How blood types work
Ever since its establishment in 1901, the ABO Blood Group System has been critical in allowing medical professionals and organizations to save lives all over the world. The reason this system is of such importance comes down to the 3 ‘A’s’ of blood: Alleles, Antigens and Antibodies.
Alleles are the parts of our genes that make each of our traits either dominant or recessive. In blood, alleles give our blood cells ‘tags’ of a sort known as antigens.
Antigens let our body know that cells belong to us and are not foreign pathogens or other potentially harmful substances.
When such a pathogen is detected, antibodies do their best to destroy the perceived threat.
This is where the root of the problem of mixing blood types comes in. If a person is given the wrong blood type, with the wrong antigens, their antibodies will perceive the new blood to be a dangerous substance and actively attack it, which leads to blood clots. That’s why blood type is important, but why should people in Hong Kong know their blood type?
Supply and demand
The fact is that there is a certain type of blood that is extremely rare in Hong Kong. Due to a very low percentage of the population with Rh negative (Rh-) blood types in Hong Kong (versus Rh+ blood types, which are far more common), the demand for Rh- blood is extremely low. Some people might assume that the numbers would still reach equilibrium within the population of Hong Kong, but they are not taking some vital facts into account.

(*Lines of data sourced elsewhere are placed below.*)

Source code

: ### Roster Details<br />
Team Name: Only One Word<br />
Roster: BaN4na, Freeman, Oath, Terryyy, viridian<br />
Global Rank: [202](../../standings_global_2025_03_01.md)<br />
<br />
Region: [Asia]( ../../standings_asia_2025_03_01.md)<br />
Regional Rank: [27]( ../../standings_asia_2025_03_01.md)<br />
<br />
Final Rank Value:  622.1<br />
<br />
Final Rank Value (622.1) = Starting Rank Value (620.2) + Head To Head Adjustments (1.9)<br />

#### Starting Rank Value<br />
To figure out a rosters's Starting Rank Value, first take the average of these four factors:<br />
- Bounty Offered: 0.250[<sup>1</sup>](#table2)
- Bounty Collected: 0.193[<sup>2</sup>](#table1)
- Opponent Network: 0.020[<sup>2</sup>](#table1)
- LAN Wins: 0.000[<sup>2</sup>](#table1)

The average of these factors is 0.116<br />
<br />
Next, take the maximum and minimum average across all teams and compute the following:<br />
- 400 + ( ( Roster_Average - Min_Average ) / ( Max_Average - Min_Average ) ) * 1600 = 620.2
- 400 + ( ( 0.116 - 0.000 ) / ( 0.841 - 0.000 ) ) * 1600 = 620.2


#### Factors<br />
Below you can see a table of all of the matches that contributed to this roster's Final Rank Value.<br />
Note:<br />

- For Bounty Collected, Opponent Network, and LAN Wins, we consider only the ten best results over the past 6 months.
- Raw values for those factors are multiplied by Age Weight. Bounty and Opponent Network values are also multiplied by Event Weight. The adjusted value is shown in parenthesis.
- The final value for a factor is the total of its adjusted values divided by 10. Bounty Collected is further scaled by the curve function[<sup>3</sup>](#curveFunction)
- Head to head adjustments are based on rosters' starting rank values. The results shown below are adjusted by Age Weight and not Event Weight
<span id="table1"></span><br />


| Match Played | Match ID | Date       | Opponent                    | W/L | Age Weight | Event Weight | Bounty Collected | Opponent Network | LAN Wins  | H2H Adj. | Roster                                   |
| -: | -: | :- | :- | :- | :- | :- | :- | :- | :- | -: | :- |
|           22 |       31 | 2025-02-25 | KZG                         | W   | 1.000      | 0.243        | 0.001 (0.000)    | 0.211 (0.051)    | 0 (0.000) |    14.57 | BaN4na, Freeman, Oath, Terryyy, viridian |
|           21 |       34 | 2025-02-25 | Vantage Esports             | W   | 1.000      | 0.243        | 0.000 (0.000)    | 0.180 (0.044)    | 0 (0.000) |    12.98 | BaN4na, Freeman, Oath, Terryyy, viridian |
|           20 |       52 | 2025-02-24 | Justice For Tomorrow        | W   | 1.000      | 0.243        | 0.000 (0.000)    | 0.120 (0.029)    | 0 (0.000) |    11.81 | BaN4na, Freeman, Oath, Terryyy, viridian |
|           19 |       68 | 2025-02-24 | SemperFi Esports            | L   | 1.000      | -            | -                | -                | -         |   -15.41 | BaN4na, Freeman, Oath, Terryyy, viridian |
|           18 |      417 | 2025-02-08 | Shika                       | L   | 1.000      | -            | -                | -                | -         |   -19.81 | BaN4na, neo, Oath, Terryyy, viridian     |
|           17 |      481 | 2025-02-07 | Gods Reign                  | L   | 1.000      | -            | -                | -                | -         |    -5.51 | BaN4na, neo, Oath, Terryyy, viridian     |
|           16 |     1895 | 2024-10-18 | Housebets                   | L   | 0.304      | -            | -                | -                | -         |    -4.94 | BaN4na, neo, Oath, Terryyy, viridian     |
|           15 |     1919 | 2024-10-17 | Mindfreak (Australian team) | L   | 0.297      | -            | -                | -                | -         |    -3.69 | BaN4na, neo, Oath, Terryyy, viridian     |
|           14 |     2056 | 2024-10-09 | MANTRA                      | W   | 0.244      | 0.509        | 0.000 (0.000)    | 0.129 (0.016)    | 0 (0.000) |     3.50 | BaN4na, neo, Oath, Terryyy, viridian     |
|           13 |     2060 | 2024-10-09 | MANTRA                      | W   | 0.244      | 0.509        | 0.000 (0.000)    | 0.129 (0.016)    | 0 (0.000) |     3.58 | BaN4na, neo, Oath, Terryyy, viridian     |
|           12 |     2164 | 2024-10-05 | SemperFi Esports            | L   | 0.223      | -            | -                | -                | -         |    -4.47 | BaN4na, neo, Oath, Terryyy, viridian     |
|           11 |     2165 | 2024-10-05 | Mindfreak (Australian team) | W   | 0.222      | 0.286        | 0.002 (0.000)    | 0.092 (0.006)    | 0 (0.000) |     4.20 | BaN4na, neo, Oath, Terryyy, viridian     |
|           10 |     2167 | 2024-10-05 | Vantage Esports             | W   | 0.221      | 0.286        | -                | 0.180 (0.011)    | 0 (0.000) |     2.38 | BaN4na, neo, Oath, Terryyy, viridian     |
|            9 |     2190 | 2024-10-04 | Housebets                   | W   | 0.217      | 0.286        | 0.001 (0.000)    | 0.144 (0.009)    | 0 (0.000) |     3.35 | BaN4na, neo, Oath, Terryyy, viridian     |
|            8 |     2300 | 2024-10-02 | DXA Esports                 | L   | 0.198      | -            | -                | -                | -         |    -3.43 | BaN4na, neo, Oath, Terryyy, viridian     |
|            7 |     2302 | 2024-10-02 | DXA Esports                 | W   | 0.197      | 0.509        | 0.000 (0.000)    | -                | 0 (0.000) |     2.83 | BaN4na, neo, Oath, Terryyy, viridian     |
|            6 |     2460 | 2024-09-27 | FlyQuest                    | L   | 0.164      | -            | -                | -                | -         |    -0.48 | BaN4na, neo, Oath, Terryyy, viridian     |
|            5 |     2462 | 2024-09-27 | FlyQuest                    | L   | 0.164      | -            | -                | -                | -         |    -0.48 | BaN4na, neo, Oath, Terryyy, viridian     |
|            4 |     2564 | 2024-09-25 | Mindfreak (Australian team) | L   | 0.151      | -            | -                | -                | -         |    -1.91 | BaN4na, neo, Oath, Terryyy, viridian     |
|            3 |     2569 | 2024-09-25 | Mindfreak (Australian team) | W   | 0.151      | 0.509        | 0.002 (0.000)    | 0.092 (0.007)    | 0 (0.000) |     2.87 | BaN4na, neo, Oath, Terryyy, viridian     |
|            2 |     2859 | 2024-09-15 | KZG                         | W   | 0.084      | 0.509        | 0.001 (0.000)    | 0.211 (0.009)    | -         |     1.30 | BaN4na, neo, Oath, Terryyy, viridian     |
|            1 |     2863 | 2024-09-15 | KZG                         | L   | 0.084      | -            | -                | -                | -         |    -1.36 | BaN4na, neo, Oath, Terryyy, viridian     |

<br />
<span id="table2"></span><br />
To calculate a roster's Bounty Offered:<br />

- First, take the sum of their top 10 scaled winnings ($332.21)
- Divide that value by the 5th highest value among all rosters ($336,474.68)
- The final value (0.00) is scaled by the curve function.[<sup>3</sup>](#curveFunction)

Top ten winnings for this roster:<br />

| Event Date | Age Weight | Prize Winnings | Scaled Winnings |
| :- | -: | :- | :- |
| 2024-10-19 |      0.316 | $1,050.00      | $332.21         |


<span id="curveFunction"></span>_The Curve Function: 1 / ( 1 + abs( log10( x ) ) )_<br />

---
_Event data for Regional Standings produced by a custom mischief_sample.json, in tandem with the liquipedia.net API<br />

According to the Hong Kong Red Cross, while ethnic Chinese people only have a 1 in 370 chance of having Rh- blood, for other populations the chance is much greater. Caucasian people, for example, have a 1 in 7 chance of having Rh- blood. This means that many people who are transplants to Hong Kong have a significantly higher chance of needing a type of blood that will be much scarcer in Hong Kong than in the area they hail from.

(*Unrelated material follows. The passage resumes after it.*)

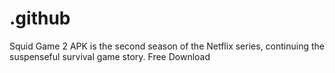 # .github
Squid Game 2 APK is the second season of the Netflix series, continuing the suspenseful survival game story. Free Download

It was reported in 2011 that the 6 major HK hospitals only keep up to 2 units of Rh- blood on site, with at least 50 more units located at the King’s Park blood bank. Doctors at the hospitals can use the initial on-hand units while they request more from King’s Park, but when someone is in need of blood, there is a good chance they are not going to have a long time to wait for it.

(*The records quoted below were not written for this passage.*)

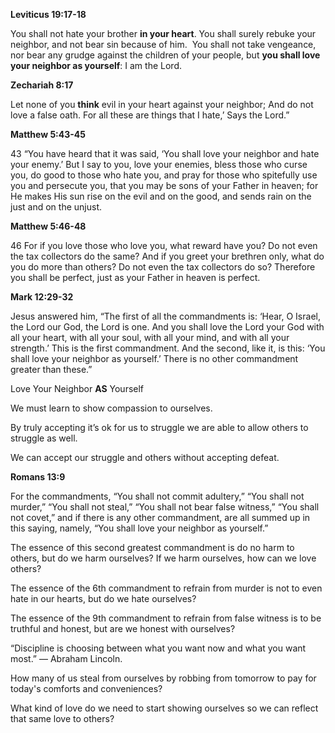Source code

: **Leviticus 19:17-18**

You shall not hate your brother **in your heart**. You shall surely rebuke your neighbor, and not bear sin because of him.  You shall not take vengeance, nor bear any grudge against the children of your people, but **you shall love your neighbor as yourself**: I am the Lord.

**Zechariah 8:17**

Let none of you **think** evil in your heart against your neighbor; And do not love a false oath. For all these are things that I hate,’ Says the Lord.”

**Matthew 5:43-45**

43 “You have heard that it was said, ‘You shall love your neighbor and hate your enemy.’ But I say to you, love your enemies, bless those who curse you, do good to those who hate you, and pray for those who spitefully use you and persecute you, that you may be sons of your Father in heaven; for He makes His sun rise on the evil and on the good, and sends rain on the just and on the unjust.

**Matthew 5:46-48**

46 For if you love those who love you, what reward have you? Do not even the tax collectors do the same? And if you greet your brethren only, what do you do more than others? Do not even the tax collectors do so? Therefore you shall be perfect, just as your Father in heaven is perfect.

**Mark 12:29-32**

Jesus answered him, “The first of all the commandments is: ‘Hear, O Israel, the Lord our God, the Lord is one. And you shall love the Lord your God with all your heart, with all your soul, with all your mind, and with all your strength.’ This is the first commandment. And the second, like it, is this: ‘You shall love your neighbor as yourself.’ There is no other commandment greater than these.”

Love Your Neighbor **AS** Yourself

We must learn to show compassion to ourselves.

By truly accepting it’s ok for us to struggle we are able to allow others to struggle as well.

We can accept our struggle and others without accepting defeat.

**Romans 13:9**

For the commandments, “You shall not commit adultery,” “You shall not murder,” “You shall not steal,” “You shall not bear false witness,” “You shall not covet,” and if there is any other commandment, are all summed up in this saying, namely, “You shall love your neighbor as yourself.”

The essence of this second greatest commandment is do no harm to others, but do we harm ourselves? If we harm ourselves, how can we love others?

The essence of the 6th commandment to refrain from murder is not to even hate in our hearts, but do we hate ourselves?

The essence of the 9th commandment to refrain from false witness is to be truthful and honest, but are we honest with ourselves?

“Discipline is choosing between what you want now and what you want most.” — Abraham Lincoln.

How many of us steal from ourselves by robbing from tomorrow to pay for today's comforts and conveniences?

What kind of love do we need to start showing ourselves so we can reflect that same love to others?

This is actually a problem in many Asian nations such as China, Japan and Korea, where people with Rh- blood make up less than 1% of the local population; especially so in cities with large expatriate communities, where local donations may not provide ample enough supply of Rh- blood.
Give and let live
If you are living here in Hong Kong and have Rh- blood, how can you make sure you are protected if you urgently need a blood transfusion? Of course, the #1 way to make sure that your local blood banks have a store of your blood type is to donate regularly. The Hong Kong Red Cross is a great place to look to find the most convenient donation location. In fact, Hong Kong has had a blood inventory shortage recently, so donations from all types of donors are very much appreciated.